→ TASK ITEM
Number of lines with "abstract" in the data: give that figure by itself.

[PROVIDED RECORDS Boundary: Start]

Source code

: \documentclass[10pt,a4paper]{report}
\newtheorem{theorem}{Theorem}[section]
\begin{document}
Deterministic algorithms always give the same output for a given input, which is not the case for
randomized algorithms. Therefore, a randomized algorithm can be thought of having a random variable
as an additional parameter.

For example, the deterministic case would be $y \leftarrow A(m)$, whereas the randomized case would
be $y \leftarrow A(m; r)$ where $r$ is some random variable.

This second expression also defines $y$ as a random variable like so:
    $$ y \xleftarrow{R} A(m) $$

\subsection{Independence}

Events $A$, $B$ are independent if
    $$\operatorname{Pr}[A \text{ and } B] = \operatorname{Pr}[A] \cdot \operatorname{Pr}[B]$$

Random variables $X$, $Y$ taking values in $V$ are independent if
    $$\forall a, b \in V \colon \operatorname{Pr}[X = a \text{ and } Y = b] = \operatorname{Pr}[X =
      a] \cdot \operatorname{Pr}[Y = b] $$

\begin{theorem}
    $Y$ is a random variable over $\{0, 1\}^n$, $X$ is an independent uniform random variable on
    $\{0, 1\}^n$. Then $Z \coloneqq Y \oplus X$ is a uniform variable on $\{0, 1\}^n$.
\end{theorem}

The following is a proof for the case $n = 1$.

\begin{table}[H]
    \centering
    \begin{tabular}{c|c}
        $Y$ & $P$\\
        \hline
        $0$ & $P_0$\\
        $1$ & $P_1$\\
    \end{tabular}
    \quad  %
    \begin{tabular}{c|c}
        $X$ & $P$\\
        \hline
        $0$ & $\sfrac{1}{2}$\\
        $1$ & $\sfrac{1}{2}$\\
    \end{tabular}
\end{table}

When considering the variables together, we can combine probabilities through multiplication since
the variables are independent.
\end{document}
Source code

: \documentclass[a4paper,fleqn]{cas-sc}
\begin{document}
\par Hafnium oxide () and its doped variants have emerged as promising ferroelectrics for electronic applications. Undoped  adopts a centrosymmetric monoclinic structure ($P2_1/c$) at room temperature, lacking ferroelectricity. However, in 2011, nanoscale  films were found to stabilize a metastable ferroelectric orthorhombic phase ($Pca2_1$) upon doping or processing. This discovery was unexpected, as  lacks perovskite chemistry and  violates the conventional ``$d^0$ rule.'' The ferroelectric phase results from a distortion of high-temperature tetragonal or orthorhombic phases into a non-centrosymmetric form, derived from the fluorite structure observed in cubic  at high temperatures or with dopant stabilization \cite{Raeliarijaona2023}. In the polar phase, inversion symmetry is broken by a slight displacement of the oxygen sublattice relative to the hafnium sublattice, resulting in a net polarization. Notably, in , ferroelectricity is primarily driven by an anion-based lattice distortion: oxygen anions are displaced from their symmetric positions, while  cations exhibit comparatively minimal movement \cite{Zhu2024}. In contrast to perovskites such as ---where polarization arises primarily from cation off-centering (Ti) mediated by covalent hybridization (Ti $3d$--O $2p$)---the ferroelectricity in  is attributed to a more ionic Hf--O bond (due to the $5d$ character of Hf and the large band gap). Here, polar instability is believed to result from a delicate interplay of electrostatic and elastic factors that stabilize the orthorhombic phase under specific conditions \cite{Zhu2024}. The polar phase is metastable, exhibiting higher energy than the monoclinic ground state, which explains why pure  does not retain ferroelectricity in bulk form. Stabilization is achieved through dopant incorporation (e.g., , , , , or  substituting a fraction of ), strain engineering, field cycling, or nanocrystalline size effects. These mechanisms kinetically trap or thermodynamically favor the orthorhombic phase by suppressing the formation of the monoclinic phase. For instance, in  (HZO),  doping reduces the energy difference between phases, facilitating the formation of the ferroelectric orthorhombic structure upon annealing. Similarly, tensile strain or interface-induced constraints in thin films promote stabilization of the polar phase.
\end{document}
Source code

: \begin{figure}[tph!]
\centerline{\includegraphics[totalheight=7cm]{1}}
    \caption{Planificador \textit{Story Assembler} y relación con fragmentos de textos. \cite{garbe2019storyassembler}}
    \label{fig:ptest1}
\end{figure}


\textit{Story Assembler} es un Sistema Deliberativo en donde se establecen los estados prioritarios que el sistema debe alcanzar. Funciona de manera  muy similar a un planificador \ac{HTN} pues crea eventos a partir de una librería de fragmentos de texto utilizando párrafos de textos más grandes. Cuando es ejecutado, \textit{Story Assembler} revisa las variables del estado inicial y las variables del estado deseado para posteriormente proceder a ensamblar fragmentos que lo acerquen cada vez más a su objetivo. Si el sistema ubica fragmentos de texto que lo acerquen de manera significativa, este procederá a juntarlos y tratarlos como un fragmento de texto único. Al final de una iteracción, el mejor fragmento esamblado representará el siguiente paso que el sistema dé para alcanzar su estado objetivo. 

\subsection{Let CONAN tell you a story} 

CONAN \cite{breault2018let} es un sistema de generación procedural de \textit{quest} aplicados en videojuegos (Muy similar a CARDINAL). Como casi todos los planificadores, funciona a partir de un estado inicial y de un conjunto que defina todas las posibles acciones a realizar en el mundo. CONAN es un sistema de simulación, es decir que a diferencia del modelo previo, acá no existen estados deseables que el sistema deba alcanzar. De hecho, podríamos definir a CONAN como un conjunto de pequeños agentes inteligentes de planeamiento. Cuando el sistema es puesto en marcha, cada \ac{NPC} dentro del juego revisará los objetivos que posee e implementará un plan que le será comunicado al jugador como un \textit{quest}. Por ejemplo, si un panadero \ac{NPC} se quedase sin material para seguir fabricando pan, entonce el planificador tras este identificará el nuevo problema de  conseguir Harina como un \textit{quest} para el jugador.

[PROVIDED RECORDS Boundary: End]
[PROVIDED RECORDS Boundary: Start]

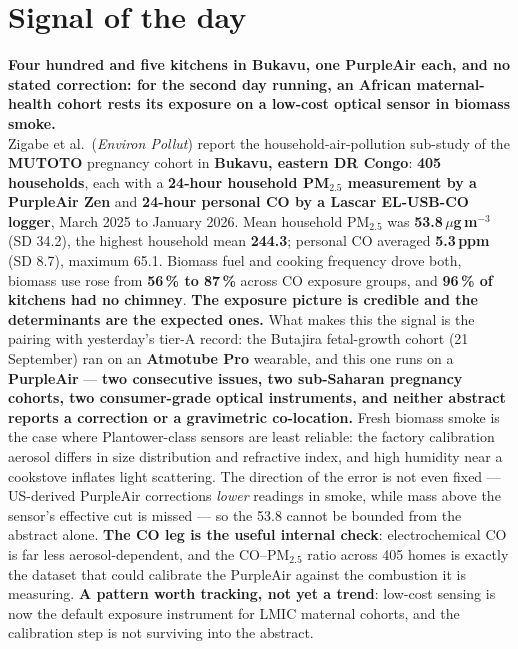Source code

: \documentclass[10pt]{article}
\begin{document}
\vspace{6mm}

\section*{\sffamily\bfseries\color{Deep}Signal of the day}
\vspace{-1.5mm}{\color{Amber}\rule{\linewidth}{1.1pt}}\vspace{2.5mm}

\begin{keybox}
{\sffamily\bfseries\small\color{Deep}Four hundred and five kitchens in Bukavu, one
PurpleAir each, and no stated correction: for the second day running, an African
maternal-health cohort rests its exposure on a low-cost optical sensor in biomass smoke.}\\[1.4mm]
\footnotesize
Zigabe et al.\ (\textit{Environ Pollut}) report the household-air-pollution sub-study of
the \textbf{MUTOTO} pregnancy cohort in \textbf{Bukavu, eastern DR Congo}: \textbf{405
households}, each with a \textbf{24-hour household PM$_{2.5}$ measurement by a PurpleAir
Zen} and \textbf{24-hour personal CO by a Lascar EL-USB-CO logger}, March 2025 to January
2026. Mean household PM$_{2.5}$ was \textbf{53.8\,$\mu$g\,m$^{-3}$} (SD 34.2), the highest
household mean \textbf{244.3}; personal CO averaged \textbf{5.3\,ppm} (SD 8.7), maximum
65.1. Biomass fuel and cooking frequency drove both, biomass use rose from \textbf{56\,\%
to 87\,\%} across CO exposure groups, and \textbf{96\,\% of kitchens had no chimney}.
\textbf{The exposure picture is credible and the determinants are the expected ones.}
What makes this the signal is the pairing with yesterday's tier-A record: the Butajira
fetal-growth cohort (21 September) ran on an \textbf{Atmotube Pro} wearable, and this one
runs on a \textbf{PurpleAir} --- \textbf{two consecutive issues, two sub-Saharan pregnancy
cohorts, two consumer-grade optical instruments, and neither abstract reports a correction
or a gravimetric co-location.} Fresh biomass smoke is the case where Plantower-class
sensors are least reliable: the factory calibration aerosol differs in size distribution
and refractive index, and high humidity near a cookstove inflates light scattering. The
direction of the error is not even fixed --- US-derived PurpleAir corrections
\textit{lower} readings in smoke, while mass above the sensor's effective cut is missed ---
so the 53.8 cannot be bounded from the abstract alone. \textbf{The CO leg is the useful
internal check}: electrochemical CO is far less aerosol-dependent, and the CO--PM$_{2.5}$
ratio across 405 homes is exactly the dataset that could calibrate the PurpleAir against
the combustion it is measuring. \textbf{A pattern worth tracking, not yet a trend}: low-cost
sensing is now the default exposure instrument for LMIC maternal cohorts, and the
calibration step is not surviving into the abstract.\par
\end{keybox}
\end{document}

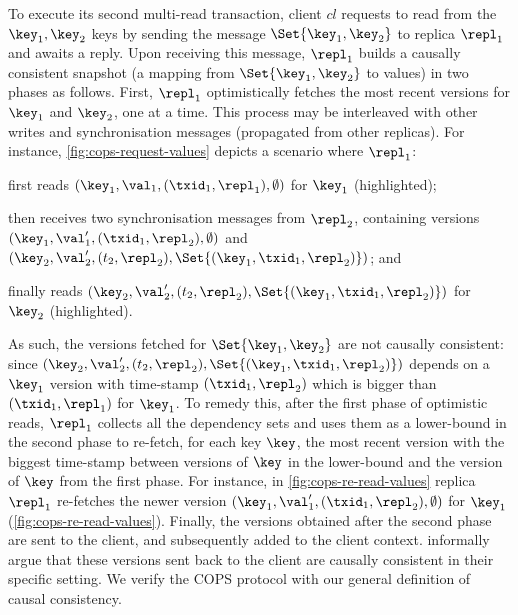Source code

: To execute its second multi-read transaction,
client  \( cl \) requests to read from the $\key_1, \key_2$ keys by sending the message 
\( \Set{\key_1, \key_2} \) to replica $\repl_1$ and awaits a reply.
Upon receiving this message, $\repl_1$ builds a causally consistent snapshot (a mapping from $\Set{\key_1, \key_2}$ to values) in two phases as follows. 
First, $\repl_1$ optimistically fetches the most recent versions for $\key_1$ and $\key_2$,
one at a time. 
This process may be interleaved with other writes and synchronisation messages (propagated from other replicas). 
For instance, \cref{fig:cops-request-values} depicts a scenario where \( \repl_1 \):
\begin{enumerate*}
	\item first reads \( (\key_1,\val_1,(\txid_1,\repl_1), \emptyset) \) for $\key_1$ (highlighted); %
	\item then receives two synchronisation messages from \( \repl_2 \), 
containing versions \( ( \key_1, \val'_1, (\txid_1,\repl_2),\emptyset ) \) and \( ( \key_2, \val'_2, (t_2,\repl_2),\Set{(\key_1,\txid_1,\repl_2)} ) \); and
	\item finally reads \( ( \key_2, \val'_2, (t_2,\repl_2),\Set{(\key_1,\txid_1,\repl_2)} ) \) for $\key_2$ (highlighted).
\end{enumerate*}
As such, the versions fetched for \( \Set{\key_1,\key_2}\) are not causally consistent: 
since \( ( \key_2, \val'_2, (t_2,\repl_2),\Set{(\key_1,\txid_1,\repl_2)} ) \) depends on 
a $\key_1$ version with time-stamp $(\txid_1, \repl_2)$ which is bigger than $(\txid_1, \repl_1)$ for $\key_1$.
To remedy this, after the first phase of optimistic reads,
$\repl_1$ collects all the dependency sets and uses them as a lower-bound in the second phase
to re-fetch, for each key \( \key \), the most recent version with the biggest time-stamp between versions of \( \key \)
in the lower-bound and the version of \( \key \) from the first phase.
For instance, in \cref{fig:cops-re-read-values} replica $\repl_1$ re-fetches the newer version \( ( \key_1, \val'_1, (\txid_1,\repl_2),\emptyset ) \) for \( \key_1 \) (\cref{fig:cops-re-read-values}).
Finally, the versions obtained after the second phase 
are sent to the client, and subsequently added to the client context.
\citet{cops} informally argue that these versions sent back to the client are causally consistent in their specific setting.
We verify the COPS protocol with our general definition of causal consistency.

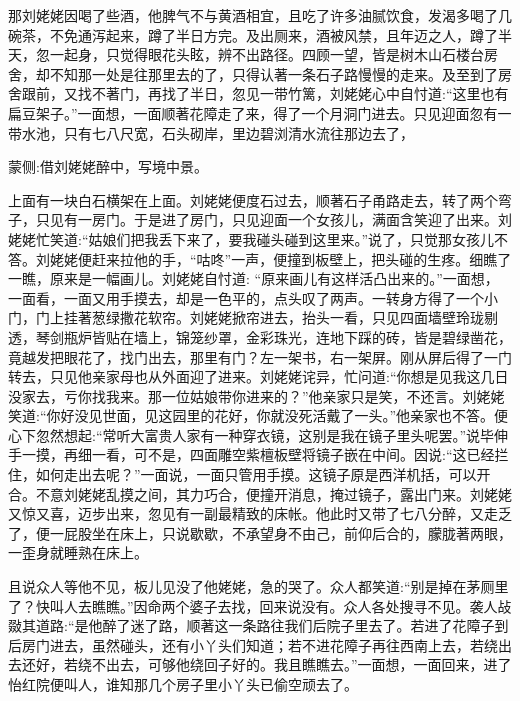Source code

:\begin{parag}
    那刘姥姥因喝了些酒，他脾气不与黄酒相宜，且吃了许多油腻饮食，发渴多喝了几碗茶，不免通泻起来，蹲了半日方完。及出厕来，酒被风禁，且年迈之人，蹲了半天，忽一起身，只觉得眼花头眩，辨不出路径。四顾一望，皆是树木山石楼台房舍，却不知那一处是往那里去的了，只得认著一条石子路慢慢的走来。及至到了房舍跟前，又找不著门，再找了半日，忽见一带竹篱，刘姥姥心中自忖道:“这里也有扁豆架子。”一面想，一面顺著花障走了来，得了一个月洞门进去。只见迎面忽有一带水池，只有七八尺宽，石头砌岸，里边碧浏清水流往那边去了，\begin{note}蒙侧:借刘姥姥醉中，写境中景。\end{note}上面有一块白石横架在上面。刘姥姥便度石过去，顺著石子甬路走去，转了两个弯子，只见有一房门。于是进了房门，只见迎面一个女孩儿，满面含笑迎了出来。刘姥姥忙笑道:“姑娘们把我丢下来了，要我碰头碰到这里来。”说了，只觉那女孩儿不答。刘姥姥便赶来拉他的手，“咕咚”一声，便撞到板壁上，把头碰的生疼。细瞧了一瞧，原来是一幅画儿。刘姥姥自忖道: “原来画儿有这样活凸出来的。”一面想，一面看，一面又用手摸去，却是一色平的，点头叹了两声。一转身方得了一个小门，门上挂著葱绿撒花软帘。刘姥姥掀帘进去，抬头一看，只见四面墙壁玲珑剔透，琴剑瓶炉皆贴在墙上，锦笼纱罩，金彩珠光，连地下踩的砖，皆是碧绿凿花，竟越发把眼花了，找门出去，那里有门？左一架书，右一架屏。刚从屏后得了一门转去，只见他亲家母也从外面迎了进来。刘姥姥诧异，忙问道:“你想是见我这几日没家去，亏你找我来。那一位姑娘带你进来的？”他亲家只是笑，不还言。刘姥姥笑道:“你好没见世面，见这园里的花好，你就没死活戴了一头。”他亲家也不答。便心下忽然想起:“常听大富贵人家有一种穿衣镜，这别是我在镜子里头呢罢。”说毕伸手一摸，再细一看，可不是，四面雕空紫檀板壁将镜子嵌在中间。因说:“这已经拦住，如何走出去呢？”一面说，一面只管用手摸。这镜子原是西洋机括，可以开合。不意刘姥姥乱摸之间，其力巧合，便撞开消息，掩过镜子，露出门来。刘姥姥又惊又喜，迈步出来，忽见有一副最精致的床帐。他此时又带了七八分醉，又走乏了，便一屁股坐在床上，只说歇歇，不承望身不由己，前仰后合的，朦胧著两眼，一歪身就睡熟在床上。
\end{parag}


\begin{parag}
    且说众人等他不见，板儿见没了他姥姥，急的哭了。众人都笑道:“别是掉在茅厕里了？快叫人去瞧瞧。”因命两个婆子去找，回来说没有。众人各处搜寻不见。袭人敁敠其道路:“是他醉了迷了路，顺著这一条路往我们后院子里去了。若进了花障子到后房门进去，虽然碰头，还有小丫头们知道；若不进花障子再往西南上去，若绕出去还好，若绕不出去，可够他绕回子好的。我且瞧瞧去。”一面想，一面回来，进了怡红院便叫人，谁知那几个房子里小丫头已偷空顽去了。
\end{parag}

[PROVIDED RECORDS Boundary: End]

→ ANSWER BOX
3